(Exercise instructions):
Exact transcription, pictures omitted: reproduce the listing below.

-- Source material follows --

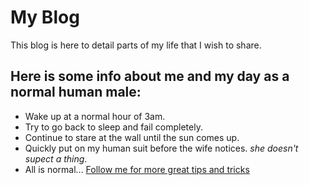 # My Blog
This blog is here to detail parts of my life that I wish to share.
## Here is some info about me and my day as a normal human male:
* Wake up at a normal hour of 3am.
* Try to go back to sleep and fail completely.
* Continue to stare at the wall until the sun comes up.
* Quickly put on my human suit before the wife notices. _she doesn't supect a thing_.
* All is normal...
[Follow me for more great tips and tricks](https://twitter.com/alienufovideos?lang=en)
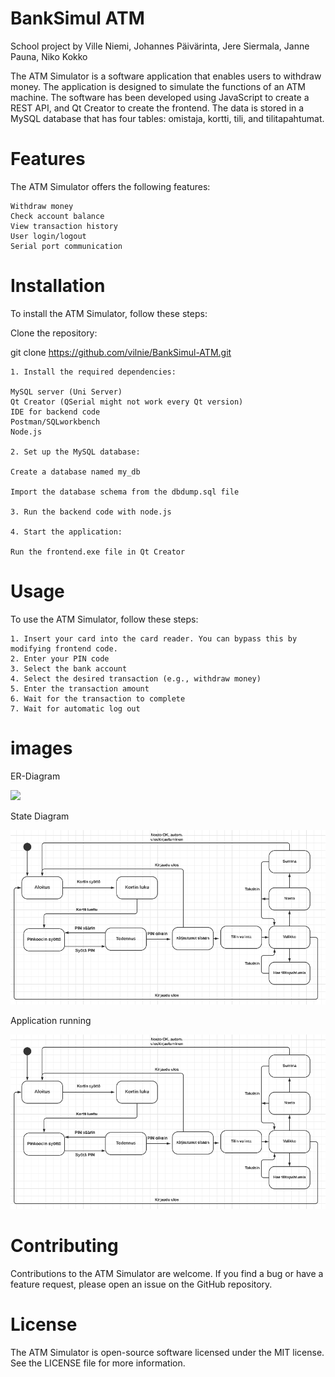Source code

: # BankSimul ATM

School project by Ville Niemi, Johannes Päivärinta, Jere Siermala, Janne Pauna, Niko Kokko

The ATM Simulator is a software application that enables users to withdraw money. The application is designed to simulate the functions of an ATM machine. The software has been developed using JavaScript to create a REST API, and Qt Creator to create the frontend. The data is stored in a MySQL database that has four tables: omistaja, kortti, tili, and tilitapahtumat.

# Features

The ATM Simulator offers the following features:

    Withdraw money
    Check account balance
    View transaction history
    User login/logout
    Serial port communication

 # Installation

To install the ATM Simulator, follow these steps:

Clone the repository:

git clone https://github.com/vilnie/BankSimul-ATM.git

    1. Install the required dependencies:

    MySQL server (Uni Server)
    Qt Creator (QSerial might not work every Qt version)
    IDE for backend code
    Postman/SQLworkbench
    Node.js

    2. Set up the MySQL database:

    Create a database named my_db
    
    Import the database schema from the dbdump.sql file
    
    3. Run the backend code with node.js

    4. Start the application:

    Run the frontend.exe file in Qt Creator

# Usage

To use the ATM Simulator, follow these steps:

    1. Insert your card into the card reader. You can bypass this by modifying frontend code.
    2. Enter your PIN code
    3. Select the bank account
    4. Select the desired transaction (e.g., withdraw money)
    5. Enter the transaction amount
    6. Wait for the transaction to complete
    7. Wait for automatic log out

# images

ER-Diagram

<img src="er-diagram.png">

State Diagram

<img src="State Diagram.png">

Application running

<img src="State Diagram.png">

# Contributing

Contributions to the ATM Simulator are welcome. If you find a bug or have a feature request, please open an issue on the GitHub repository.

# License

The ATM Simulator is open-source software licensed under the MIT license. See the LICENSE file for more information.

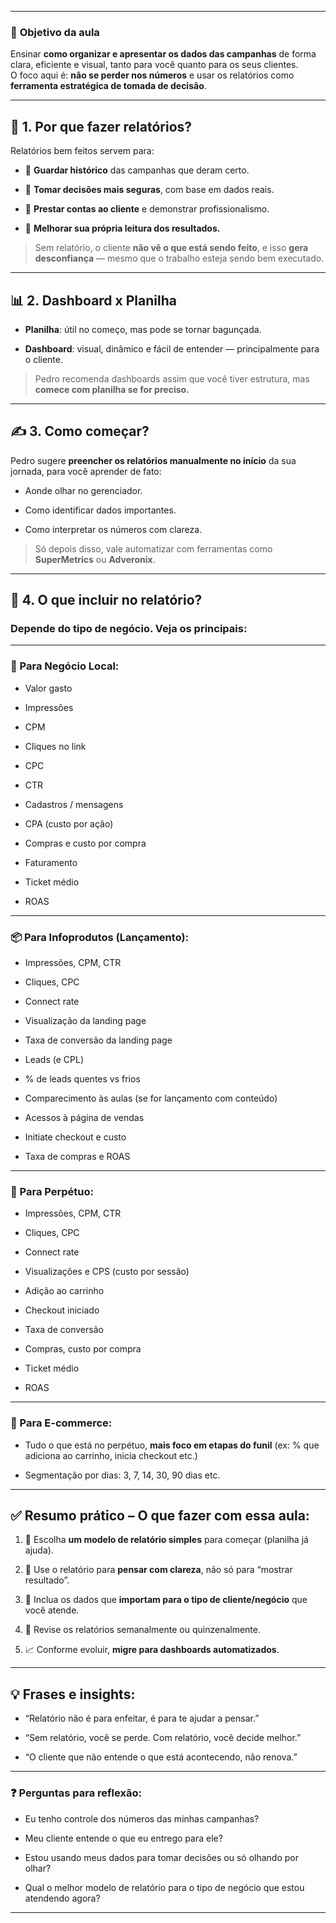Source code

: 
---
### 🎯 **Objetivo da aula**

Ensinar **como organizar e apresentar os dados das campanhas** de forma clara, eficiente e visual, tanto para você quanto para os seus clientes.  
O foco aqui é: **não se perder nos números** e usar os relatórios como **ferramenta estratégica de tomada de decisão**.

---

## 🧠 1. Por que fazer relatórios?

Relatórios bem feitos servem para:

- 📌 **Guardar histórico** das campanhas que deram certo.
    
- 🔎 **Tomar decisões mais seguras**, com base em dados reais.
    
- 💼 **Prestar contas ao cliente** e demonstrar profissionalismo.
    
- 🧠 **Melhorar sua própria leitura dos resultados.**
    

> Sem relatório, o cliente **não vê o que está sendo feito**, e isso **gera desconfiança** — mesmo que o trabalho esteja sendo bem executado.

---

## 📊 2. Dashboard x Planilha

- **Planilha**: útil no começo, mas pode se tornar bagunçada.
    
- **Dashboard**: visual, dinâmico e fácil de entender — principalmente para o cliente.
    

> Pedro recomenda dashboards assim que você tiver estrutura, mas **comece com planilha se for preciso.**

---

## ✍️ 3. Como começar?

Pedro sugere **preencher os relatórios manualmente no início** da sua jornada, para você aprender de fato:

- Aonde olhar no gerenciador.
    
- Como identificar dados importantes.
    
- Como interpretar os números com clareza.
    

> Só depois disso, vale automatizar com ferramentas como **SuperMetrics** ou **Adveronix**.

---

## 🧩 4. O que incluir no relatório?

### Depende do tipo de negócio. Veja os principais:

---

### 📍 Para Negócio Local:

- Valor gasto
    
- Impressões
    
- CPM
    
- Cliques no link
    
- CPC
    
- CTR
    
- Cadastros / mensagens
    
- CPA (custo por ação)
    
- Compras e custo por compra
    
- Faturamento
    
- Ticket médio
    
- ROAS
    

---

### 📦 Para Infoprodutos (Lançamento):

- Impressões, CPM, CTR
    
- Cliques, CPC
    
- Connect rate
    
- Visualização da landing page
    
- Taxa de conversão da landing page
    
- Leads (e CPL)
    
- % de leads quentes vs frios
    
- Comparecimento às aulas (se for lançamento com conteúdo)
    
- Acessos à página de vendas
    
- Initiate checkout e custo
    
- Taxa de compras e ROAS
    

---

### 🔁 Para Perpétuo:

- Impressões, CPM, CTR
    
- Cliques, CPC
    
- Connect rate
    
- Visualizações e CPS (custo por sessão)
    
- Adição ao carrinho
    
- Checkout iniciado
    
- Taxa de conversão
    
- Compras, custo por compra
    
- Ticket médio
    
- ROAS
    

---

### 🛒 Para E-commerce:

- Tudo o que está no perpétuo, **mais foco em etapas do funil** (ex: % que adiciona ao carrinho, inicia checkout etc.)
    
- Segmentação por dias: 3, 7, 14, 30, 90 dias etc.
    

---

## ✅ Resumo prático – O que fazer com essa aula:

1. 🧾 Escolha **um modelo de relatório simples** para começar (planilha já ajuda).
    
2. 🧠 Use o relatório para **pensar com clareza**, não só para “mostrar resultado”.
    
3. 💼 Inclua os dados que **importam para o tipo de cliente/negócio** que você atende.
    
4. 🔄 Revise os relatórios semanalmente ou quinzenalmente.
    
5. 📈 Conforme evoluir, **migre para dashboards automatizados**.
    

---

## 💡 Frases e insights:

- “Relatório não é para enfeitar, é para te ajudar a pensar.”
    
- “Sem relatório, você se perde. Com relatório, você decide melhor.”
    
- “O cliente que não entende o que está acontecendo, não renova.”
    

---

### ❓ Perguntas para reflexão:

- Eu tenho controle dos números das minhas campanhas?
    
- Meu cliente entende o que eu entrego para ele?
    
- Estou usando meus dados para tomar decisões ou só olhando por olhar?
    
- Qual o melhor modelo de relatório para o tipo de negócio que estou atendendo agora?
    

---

-- Source material concluded --

(Solution for this task):
 # My Blog
This blog is here to detail parts of my life that I wish to share.
## Here is some info about me and my day as a normal human male:
* Wake up at a normal hour of 3am.
* Try to go back to sleep and fail completely.
* Continue to stare at the wall until the sun comes up.
* Quickly put on my human suit before the wife notices. _she doesn't supect a thing_.
* All is normal...
[Follow me for more great tips and tricks](https://twitter.com/alienufovideos?lang=en)
Source code

: # BankSimul ATM

School project by Ville Niemi, Johannes Päivärinta, Jere Siermala, Janne Pauna, Niko Kokko

The ATM Simulator is a software application that enables users to withdraw money. The application is designed to simulate the functions of an ATM machine. The software has been developed using JavaScript to create a REST API, and Qt Creator to create the frontend. The data is stored in a MySQL database that has four tables: omistaja, kortti, tili, and tilitapahtumat.

# Features

The ATM Simulator offers the following features:

    Withdraw money
    Check account balance
    View transaction history
    User login/logout
    Serial port communication

 # Installation

To install the ATM Simulator, follow these steps:

Clone the repository:

git clone https://github.com/vilnie/BankSimul-ATM.git

    1. Install the required dependencies:

    MySQL server (Uni Server)
    Qt Creator (QSerial might not work every Qt version)
    IDE for backend code
    Postman/SQLworkbench
    Node.js

    2. Set up the MySQL database:

    Create a database named my_db
    
    Import the database schema from the dbdump.sql file
    
    3. Run the backend code with node.js

    4. Start the application:

    Run the frontend.exe file in Qt Creator

# Usage

To use the ATM Simulator, follow these steps:

    1. Insert your card into the card reader. You can bypass this by modifying frontend code.
    2. Enter your PIN code
    3. Select the bank account
    4. Select the desired transaction (e.g., withdraw money)
    5. Enter the transaction amount
    6. Wait for the transaction to complete
    7. Wait for automatic log out

# images

ER-Diagram

<img src="er-diagram.png">

State Diagram

<img src="State Diagram.png">

Application running

<img src="State Diagram.png">

# Contributing

Contributions to the ATM Simulator are welcome. If you find a bug or have a feature request, please open an issue on the GitHub repository.

# License

The ATM Simulator is open-source software licensed under the MIT license. See the LICENSE file for more information.

Source code

: 
---
### 🎯 **Objetivo da aula**

Ensinar **como organizar e apresentar os dados das campanhas** de forma clara, eficiente e visual, tanto para você quanto para os seus clientes.  
O foco aqui é: **não se perder nos números** e usar os relatórios como **ferramenta estratégica de tomada de decisão**.

---

## 🧠 1. Por que fazer relatórios?

Relatórios bem feitos servem para:

- 📌 **Guardar histórico** das campanhas que deram certo.
    
- 🔎 **Tomar decisões mais seguras**, com base em dados reais.
    
- 💼 **Prestar contas ao cliente** e demonstrar profissionalismo.
    
- 🧠 **Melhorar sua própria leitura dos resultados.**
    

> Sem relatório, o cliente **não vê o que está sendo feito**, e isso **gera desconfiança** — mesmo que o trabalho esteja sendo bem executado.

---

## 📊 2. Dashboard x Planilha

- **Planilha**: útil no começo, mas pode se tornar bagunçada.
    
- **Dashboard**: visual, dinâmico e fácil de entender — principalmente para o cliente.
    

> Pedro recomenda dashboards assim que você tiver estrutura, mas **comece com planilha se for preciso.**

---

## ✍️ 3. Como começar?

Pedro sugere **preencher os relatórios manualmente no início** da sua jornada, para você aprender de fato:

- Aonde olhar no gerenciador.
    
- Como identificar dados importantes.
    
- Como interpretar os números com clareza.
    

> Só depois disso, vale automatizar com ferramentas como **SuperMetrics** ou **Adveronix**.

---

## 🧩 4. O que incluir no relatório?

### Depende do tipo de negócio. Veja os principais:

---

### 📍 Para Negócio Local:

- Valor gasto
    
- Impressões
    
- CPM
    
- Cliques no link
    
- CPC
    
- CTR
    
- Cadastros / mensagens
    
- CPA (custo por ação)
    
- Compras e custo por compra
    
- Faturamento
    
- Ticket médio
    
- ROAS
    

---

### 📦 Para Infoprodutos (Lançamento):

- Impressões, CPM, CTR
    
- Cliques, CPC
    
- Connect rate
    
- Visualização da landing page
    
- Taxa de conversão da landing page
    
- Leads (e CPL)
    
- % de leads quentes vs frios
    
- Comparecimento às aulas (se for lançamento com conteúdo)
    
- Acessos à página de vendas
    
- Initiate checkout e custo
    
- Taxa de compras e ROAS
    

---

### 🔁 Para Perpétuo:

- Impressões, CPM, CTR
    
- Cliques, CPC
    
- Connect rate
    
- Visualizações e CPS (custo por sessão)
    
- Adição ao carrinho
    
- Checkout iniciado
    
- Taxa de conversão
    
- Compras, custo por compra
    
- Ticket médio
    
- ROAS
    

---

### 🛒 Para E-commerce:

- Tudo o que está no perpétuo, **mais foco em etapas do funil** (ex: % que adiciona ao carrinho, inicia checkout etc.)
    
- Segmentação por dias: 3, 7, 14, 30, 90 dias etc.
    

---

## ✅ Resumo prático – O que fazer com essa aula:

1. 🧾 Escolha **um modelo de relatório simples** para começar (planilha já ajuda).
    
2. 🧠 Use o relatório para **pensar com clareza**, não só para “mostrar resultado”.
    
3. 💼 Inclua os dados que **importam para o tipo de cliente/negócio** que você atende.
    
4. 🔄 Revise os relatórios semanalmente ou quinzenalmente.
    
5. 📈 Conforme evoluir, **migre para dashboards automatizados**.
    

---

## 💡 Frases e insights:

- “Relatório não é para enfeitar, é para te ajudar a pensar.”
    
- “Sem relatório, você se perde. Com relatório, você decide melhor.”
    
- “O cliente que não entende o que está acontecendo, não renova.”
    

---

### ❓ Perguntas para reflexão:

- Eu tenho controle dos números das minhas campanhas?
    
- Meu cliente entende o que eu entrego para ele?
    
- Estou usando meus dados para tomar decisões ou só olhando por olhar?
    
- Qual o melhor modelo de relatório para o tipo de negócio que estou atendendo agora?
    

---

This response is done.